Unlike the pancreas, the spleen shows fatty infiltration only in very rare cases [26, 36] and usually has no histologically detectable fat. This would suggest that the particular multi-fat-peak model used for parameter estimation of 3D chemical shift imaging sequences only has limited effect, explaining the observed strong agreement for R2* values. For the spleen, Hong et al [26] found a slight overestimation (~ 2%) of PDFF values by 3D chemical shift -MRI compared to MRS which was explained as artifacts due to ghosting or aliasing or due to noise floor effects. It should be mentioned that they also investigated the correlation between splenic R2* and PDFF values but no comparison of R2* values between different methods was performed.

Finally, it must be noted that although for the liver a conversion of hepatic R2* values into hepatic iron concentration based on biopsy-based correlations is possible [37], such conversions do not currently exist for the pancreas and the spleen, because biopsy is either not feasible or not justifiable. In contrast to the liver, no splenic- and pancreatic-specific conversion factor based on biopsy is known until now. In some human studies, e.g., for the spleen, a calibration equal to the liver was assumed [38, 39], while other studies in mice showed significant differences between liver and spleen calibrations [8]. Therefore, future additional studies employing tissue samples are certainly necessary for calibration.

This retrospective study has some limitations: Supplemental clinical information of the included patients was not used for patient selection resulting in a heterogeneous group with only few patients with hepatic iron overload. Iron overload in the investigated organs was not confirmed by histology, because, as mentioned above, biopsy is not justified for the spleen or the pancreas. We did not correlate R2* values between the different organs, and we did not correlate with PDFF values, even though these data were provided by the qDixon sequence. We only focused on comparing the R2* values between our two MRI methods for the spleen and the pancreas, regardless of patient’s disease. For the liver, such comparisons have already been published before. Furthermore, also different iron distribution patterns between the organs were not evaluated and correlated with pathology. Iron distribution patterns play an important role in the differential diagnosis of iron overload disease [2, 40]; nevertheless, this was beyond the aim of our study.
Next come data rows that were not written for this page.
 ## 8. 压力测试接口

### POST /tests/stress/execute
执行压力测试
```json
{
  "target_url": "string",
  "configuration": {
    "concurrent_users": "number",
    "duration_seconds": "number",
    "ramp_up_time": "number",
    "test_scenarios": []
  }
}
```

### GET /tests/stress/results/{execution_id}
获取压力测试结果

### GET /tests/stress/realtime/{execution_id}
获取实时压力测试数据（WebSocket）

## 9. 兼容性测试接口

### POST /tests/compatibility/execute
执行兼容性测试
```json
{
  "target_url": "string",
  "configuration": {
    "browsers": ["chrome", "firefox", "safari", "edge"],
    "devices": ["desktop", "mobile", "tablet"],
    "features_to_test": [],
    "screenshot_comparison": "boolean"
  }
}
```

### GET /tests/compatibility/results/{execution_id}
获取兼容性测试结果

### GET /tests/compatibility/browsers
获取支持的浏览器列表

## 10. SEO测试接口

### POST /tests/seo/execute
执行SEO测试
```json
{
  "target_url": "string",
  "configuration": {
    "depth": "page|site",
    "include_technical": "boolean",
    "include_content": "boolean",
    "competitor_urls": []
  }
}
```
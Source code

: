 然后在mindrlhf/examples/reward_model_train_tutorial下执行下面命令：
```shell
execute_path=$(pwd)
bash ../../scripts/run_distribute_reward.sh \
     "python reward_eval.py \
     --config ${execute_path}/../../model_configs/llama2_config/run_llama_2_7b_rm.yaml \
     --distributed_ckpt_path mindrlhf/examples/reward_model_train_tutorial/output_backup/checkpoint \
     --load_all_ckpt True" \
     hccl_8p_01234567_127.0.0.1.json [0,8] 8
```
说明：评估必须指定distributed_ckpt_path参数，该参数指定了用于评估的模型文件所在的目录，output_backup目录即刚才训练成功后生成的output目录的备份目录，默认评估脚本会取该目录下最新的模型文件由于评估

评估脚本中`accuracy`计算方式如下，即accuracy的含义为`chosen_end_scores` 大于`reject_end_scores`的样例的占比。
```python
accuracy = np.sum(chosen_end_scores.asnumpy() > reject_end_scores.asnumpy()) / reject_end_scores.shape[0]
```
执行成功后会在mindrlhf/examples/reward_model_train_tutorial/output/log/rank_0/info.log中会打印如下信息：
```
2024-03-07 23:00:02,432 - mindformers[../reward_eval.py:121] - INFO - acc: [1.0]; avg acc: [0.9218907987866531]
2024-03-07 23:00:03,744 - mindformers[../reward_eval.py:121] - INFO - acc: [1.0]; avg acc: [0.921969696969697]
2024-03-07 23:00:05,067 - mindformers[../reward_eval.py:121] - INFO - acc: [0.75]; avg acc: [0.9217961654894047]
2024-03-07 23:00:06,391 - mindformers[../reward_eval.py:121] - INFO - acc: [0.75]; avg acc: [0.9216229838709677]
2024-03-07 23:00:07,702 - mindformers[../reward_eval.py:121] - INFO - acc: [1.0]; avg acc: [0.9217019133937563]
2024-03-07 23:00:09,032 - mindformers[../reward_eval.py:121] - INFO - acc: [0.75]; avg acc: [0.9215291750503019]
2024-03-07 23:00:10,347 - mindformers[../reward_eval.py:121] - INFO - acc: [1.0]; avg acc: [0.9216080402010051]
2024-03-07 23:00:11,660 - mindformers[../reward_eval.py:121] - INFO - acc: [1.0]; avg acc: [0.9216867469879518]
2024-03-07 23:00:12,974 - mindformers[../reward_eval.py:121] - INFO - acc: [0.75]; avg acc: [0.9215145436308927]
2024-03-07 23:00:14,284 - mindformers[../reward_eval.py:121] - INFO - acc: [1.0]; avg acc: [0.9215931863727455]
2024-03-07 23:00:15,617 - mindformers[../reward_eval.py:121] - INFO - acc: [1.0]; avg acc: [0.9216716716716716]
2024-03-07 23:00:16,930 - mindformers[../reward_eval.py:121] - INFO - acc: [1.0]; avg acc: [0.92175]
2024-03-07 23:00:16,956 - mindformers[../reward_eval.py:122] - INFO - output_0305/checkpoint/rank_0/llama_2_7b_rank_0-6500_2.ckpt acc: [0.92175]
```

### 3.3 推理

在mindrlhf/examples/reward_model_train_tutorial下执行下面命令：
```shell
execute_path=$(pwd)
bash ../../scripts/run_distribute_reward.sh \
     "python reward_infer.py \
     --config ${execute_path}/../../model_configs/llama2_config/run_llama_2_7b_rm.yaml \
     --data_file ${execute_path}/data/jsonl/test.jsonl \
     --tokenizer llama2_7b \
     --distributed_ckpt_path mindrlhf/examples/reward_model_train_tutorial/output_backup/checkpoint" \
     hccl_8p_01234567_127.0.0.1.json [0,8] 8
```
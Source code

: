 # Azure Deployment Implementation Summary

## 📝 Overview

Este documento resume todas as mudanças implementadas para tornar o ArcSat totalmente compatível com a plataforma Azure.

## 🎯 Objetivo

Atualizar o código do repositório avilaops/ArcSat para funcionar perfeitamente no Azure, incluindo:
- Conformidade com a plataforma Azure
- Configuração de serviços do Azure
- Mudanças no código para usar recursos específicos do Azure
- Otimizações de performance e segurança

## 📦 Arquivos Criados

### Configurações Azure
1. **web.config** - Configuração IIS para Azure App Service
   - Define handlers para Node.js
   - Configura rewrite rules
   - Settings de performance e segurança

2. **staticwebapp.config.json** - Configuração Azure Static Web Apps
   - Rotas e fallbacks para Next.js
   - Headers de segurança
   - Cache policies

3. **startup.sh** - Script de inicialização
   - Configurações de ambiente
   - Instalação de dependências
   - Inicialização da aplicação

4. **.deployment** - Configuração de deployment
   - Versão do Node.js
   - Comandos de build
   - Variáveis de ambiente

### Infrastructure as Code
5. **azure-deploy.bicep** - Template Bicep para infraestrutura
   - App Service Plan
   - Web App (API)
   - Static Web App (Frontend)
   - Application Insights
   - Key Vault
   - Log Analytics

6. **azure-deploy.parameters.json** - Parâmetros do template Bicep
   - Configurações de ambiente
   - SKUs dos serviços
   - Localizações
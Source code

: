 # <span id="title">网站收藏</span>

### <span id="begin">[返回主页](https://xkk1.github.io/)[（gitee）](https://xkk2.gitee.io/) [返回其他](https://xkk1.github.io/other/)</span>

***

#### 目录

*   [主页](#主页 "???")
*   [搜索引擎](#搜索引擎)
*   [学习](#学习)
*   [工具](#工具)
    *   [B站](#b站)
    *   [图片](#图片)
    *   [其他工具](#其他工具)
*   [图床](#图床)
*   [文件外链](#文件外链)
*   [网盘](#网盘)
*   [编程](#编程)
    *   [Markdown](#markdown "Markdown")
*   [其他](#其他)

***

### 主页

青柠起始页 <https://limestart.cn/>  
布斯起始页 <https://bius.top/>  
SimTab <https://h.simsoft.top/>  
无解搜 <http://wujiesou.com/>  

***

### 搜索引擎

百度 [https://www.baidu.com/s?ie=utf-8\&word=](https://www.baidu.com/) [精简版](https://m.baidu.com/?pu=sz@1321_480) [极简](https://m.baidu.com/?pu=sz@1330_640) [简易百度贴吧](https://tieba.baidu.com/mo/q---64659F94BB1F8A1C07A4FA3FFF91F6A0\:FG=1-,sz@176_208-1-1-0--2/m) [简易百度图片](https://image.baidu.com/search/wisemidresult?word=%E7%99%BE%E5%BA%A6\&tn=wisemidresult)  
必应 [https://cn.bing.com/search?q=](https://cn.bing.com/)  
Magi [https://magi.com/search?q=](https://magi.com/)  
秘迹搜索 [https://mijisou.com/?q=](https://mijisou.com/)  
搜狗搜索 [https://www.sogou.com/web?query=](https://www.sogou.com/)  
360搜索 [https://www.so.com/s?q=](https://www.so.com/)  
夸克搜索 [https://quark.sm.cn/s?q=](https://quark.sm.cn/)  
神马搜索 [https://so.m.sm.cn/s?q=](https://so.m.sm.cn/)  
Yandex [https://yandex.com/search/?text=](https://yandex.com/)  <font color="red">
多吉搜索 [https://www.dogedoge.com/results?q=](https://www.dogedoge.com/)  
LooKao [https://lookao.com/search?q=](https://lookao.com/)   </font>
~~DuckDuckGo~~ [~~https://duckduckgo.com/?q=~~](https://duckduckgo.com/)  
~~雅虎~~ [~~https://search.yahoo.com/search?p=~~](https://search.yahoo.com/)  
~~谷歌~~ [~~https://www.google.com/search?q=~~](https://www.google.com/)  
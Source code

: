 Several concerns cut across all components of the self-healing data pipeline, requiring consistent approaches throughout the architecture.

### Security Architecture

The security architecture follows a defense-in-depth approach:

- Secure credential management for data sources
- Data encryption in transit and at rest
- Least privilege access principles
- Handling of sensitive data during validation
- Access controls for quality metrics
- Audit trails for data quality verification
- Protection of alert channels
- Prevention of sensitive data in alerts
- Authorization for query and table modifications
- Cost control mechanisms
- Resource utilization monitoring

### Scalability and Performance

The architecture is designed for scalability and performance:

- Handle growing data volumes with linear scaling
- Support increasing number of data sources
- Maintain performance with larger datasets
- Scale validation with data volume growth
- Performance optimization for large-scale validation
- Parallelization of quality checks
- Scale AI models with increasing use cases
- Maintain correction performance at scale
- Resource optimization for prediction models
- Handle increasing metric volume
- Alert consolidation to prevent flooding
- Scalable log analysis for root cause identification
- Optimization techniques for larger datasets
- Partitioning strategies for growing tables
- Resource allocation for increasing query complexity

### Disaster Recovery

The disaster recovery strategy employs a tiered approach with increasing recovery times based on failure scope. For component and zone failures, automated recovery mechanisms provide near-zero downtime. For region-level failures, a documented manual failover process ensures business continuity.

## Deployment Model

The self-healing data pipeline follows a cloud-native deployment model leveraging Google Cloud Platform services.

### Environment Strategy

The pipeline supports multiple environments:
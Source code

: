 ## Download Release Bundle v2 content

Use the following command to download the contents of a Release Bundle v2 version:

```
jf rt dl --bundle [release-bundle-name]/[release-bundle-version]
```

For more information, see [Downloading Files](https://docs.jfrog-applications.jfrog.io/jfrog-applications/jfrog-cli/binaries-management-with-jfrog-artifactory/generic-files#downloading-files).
In conclusion, our data show good agreement between R2* values obtained with a commercial qDixon sequence and a validated ME-GRE relaxometry method for spleen and pancreas. Therefore, the qDixon sequence, primarily intended for liver assessment, seems to be a reliable tool for the additional evaluation of these organs in the upper abdomen enabling an optimal diagnostic workflow for further differential diagnosis and patient management regarding iron status.